The High Court has dismissed a claim for infringement of certain registered trade marks, passing off and conspiracy to injure by unlawful means, and ordered the revocation of the defendants’ marks to the extent that they admitted non-use.
The case was brought by Beverley Hills Polo Club (top logo) against the Royal Berkshire Polo Club (bottom logo).
The claimants alleged infringement under section 10(2) and 10(3) of the Trade Marks Act 1994, arising from the defendants’ use of various logos consisting of the words “Royal Country of Berkshire Polo Club” and a depiction of a polo rider on a horse. They also alleged passing off and unlawful means conspiracy.
In short, their claim was that the logo was the same or similar that it would be confusing for the general public.

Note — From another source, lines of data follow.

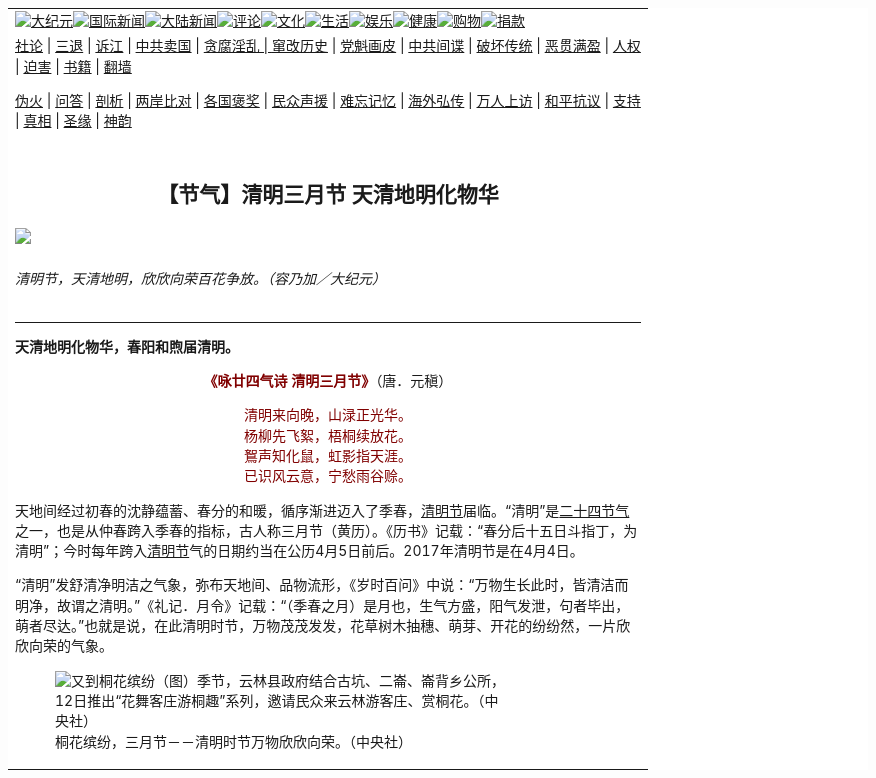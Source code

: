 <a name="1" id="1" target="_blank"></a><span id="1"></span>
<table border="0"><tr><td colspan="2" VALIGN=TOP><a href="https://github.com/mprjd2205/djy/blob/master/gb/nsc413.md#1"><img src="https://gitlab.com/szzdlab/www/raw/master/t/djy/1.jpg" title="大纪元"></a><a href="https://github.com/mprjd2205/djy/blob/master/gb/n24hr.md#1"><img src="https://gitlab.com/szzdlab/www/raw/master/t/djy/3.jpg" title="国际新闻"></a><a href="https://github.com/mprjd2205/djy/blob/master/gb/nsc413.md#1"><img src="https://gitlab.com/szzdlab/www/raw/master/t/djy/4.jpg" title="大陆新闻"></a><a href="https://github.com/mprjd2205/djy/blob/master/gb/news392.md#1"><img src="https://gitlab.com/szzdlab/www/raw/master/t/djy/5.jpg" title="评论"></a><a href="https://github.com/mprjd2205/djy/blob/master/gb/news2007.md#1"><img src="https://gitlab.com/szzdlab/www/raw/master/t/djy/6.jpg" title="文化"></a><a href="https://github.com/mprjd2205/djy/blob/master/gb/news2008.md#1"><img src="https://gitlab.com/szzdlab/www/raw/master/t/djy/7.jpg" title="生活"></a><a href="https://github.com/mprjd2205/djy/blob/master/gb/ncyule.md#1"><img src="https://gitlab.com/szzdlab/www/raw/master/t/djy/8.jpg" title="娱乐"></a><a href="https://github.com/mprjd2205/djy/blob/master/gb/nsc1002.md#1"><img src="https://gitlab.com/szzdlab/www/raw/master/t/djy/9.jpg" title="健康"><a href="https://www.youlucky.com"><img src="https://gitlab.com/szzdlab/www/raw/master/t/djy/10.jpg" title="购物"></a><a href="https://www.supportepoch.org/donation?utm_medium=epochtimes&utm_source=referral&utm_campaign=donate_button_djyhomepage"><img src="https://gitlab.com/szzdlab/www/raw/master/t/djy/12.jpg" title="捐款"></a></td></tr>
<tr><td colspan="2" VALIGN=TOP><a target="_blank" href="https://github.com/mprjd2205/djy/blob/master/gb/9p.md#1">社论</a> | <a target="_blank" href="https://github.com/mprjd2205/djy/blob/master/gb/nf5657.md#1">三退</a> | <a target="_blank" href="https://github.com/mprjd2205/djy/blob/master/gb/nf6123.md#1">诉江</a> | <a target="_blank" href="https://github.com/mprjd2205/djy/blob/master/gb/nf1176117.md#1">中共卖国</a> | <a target="_blank" href="https://github.com/mprjd2205/djy/blob/master/gb/nf5773.md#1">贪腐淫乱 | <a target="_blank" href="https://github.com/mprjd2205/djy/blob/master/gb/nf1176115.md#1">窜改历史</a> | <a target="_blank" href="https://github.com/mprjd2205/djy/blob/master/gb/nf1176107.md#1">党魁画皮</a> | <a target="_blank" href="https://github.com/mprjd2205/djy/blob/master/gb/nf1320400.md#1">中共间谍</a> | <a target="_blank" href="https://github.com/mprjd2205/djy/blob/master/gb/nf1176114.md#1">破坏传统</a> | <a target="_blank" href="https://github.com/mprjd2205/djy/blob/master/gb/nf5287.md#1">恶贯满盈</a> | <a target="_blank" href="https://github.com/mprjd2205/djy/blob/master/gb/ncid278.md#1">人权</a> | <a target="_blank" href="https://github.com/mprjd2205/djy/blob/master/gb/nf1176111.md#1">迫害</a> | <a target="_blank" href="https://github.com/mprjd2205/djy/blob/master/gb/nf1235328.md#1">书籍</a> | <a target="_blank" href="https://github.com/mprjd2205/www/blob/master/README.md?zsrh#1">翻墙</a></p><p><a target="_blank" href="https://github.com/mprjd2205/djy/blob/master/gb/nf5562.md#1">伪火</a> | <a target="_blank" href="https://github.com/mprjd2205/djy/blob/master/gb/nf4378.md#1">问答</a> | <a target="_blank" href="https://github.com/mprjd2205/djy/blob/master/gb/nf5792.md#1">剖析</a> | <a target="_blank" href="https://github.com/mprjd2205/djy/blob/master/gb/nf5735.md#1">两岸比对</a> | <a target="_blank" href="https://github.com/mprjd2205/djy/blob/master/gb/nf6119.md#1">各国褒奖</a> | <a target="_blank" href="https://github.com/mprjd2205/djy/blob/master/gb/nf6120.md#1">民众声援</a> | <a target="_blank" href="https://github.com/mprjd2205/djy/blob/master/gb/nf1188594.md#1">难忘记忆</a> | <a target="_blank" href="https://github.com/mprjd2205/djy/blob/master/gb/nf3180.md#1">海外弘传</a> | <a target="_blank" href="https://github.com/mprjd2205/djy/blob/master/gb/nf5410.md#1">万人上访</a> | <a target="_blank" href="https://github.com/mprjd2205/ntdtv/blob/master/gb/prog1530_1.md#1">和平抗议</a> | <a target="_blank" href="https://github.com/mprjd2205/djy/blob/master/gb/nf4386.md#1">支持</a> | <a target="_blank" href="https://github.com/mprjd2205/djy/blob/master/gb/nf4389.md#1">真相</a> | <a target="_blank" href="https://github.com/mprjd2205/djy/blob/master/gb/nf5790.md#1">圣缘</a> | <a target="_blank" href="https://github.com/mprjd2205/djy/blob/master/gb/nf4786.md#1">神韵</a></td></tr>
<tr><td VALIGN=TOP width="626"><h2 align=center>【节气】清明三月节 天清地明化物华</h2>
<img src="http://i.epochtimes.com/assets/uploads/2017/04/ceed8b8ef54a66efc796db05979d0fb6-600x400.jpg" />
<h6>清明节，天清地明，欣欣向荣百花争放。（容乃加／大纪元）
</h6>
<hr>
<p><strong>天清地明化物华，春阳和煦届清明。</strong></p>
<p style="text-align: center;"><span style="color: #800000;"><strong>《咏廿四气诗 清明三月节》</strong></span>（唐．元稹）</p>
<p style="text-align: center;"><span style="color: #800000;">清明来向晚，山渌正光华。<br />
杨柳先飞絮，梧桐续放花。</span><br />
<span style="color: #800000;"> 鴽声知化鼠，虹影指天涯。<br />
已识风云意，宁愁雨谷赊。</span></p>
<p>天地间经过初春的沈静蕴蓄、春分的和暖，循序渐进迈入了季春，<a href="https://github.com/mprjd2205/djy/blob/master/gb/tag/%E6%B8%85%E6%98%8E%E8%8A%82.md">清明节</a>届临。“清明”是<a href="https://github.com/mprjd2205/djy/blob/master/gb/tag/%E4%BA%8C%E5%8D%81%E5%9B%9B%E8%8A%82%E6%B0%94.md">二十四节气</a>之一，也是从仲春跨入季春的指标，古人称三月节（黄历）。《历书》记载：“春分后十五日斗指丁，为清明”；今时每年跨入<a href="https://github.com/mprjd2205/djy/blob/master/gb/tag/%E6%B8%85%E6%98%8E%E8%8A%82.md">清明节</a>气的日期约当在公历4月5日前后。2017年清明节是在4月4日。</p>
<p>“清明”发舒清净明洁之气象，弥布天地间、品物流形，《岁时百问》中说：“万物生长此时，皆清洁而明净，故谓之清明。”《礼记．月令》记载：“（季春之月）是月也，生气方盛，阳气发泄，句者毕出，萌者尽达。”也就是说，在此清明时节，万物茂茂发发，花草树木抽穗、萌芽、开花的纷纷然，一片欣欣向荣的气象。</p>
<figure id="attachment_7545450" style="width: 450px" class="wp-caption aligncenter"><img class="wp-image-7545450 size-medium" src="http://i.epochtimes.com/assets/uploads/2016/04/1604120047551758-450x298.jpg" alt="又到桐花缤纷（图）季节，云林县政府结合古坑、二崙、崙背乡公所，12日推出“花舞客庄游桐趣”系列，邀请民众来云林游客庄、赏桐花。（中央社）" width="450" b="298" /><figcaption class="wp-caption-text">桐花缤纷，三月节－－清明时节万物欣欣向荣。（中央社）</figcaption></figure>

The weak point of the claimant’s case was that there are lots of brands for clothing and accessories that are polo club-themed. That means that consumers are less likely to assume that a connection between two brands just because they both contain the words “polo club” and a picture of a polo player on horseback. As the judge commented, it is a “crowded market”. In such circumstances, the mark will be deemed less distinctive and evidence of actual confusion is likely to be required.
The claims for infringement, passing off and unlawful means conspiracy were dismissed. The defendants’ trade mark registrations however were to be revoked to the extent that they had admitted non-use.
So basically, it was an entirely pointless litigation. The Claimants lost, but the defendants had their trade marks removed anyway as it was not being used by them.